STUDY MATERIAL.
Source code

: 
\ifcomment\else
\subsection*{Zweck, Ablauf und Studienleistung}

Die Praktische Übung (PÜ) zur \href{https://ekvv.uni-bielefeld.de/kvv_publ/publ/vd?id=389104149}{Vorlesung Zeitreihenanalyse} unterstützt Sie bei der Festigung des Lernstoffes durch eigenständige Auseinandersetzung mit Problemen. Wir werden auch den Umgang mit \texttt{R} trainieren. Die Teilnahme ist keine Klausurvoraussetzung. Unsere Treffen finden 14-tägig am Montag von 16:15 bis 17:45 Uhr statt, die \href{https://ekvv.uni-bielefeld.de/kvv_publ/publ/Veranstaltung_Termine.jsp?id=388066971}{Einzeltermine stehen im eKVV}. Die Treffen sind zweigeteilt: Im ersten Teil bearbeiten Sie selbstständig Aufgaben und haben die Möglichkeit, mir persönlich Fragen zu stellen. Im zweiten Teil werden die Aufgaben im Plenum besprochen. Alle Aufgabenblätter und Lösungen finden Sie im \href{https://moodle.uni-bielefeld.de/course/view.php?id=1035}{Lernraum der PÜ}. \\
...
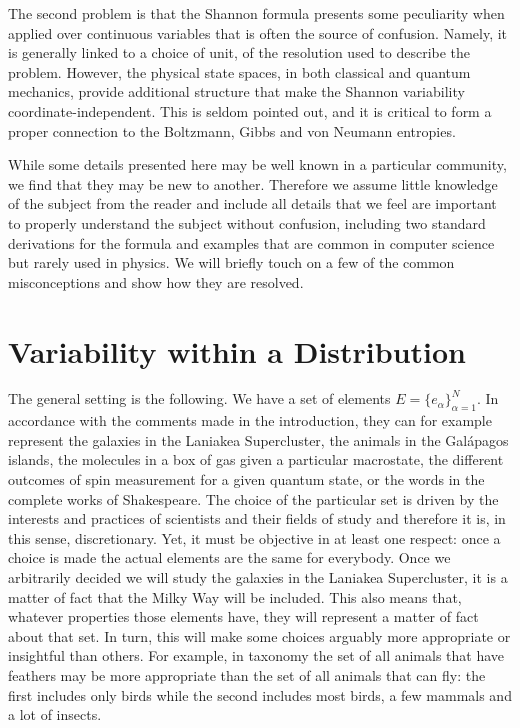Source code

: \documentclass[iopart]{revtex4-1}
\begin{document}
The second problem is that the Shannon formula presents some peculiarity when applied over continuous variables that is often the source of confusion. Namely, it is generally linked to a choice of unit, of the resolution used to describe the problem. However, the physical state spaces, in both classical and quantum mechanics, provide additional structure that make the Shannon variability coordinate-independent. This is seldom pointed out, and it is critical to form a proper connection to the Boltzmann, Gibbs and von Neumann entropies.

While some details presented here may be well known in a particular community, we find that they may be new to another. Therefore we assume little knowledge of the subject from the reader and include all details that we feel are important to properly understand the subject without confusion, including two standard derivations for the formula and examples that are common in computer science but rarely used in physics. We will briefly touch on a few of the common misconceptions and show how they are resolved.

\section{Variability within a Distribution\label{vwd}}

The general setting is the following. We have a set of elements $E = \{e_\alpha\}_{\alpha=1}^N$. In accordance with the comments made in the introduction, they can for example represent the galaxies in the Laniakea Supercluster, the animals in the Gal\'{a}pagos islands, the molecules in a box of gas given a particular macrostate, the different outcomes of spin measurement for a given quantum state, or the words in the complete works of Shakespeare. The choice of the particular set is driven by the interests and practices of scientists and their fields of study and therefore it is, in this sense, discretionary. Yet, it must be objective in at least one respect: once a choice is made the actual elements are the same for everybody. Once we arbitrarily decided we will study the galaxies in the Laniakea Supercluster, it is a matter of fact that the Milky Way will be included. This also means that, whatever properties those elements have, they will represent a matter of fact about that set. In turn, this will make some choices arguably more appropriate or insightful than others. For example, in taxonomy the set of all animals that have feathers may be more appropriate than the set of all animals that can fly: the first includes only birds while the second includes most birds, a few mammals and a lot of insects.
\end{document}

PROBLEM DESCRIPTION.
Considering only the data above, return the lines in which "formula" occurs.

SOLUTION BELOW.
The second problem is that the Shannon formula presents some peculiarity when applied over continuous variables that is often the source of confusion. Namely, it is generally linked to a choice of unit, of the resolution used to describe the problem. However, the physical state spaces, in both classical and quantum mechanics, provide additional structure that make the Shannon variability coordinate-independent. This is seldom pointed out, and it is critical to form a proper connection to the Boltzmann, Gibbs and von Neumann entropies.
While some details presented here may be well known in a particular community, we find that they may be new to another. Therefore we assume little knowledge of the subject from the reader and include all details that we feel are important to properly understand the subject without confusion, including two standard derivations for the formula and examples that are common in computer science but rarely used in physics. We will briefly touch on a few of the common misconceptions and show how they are resolved.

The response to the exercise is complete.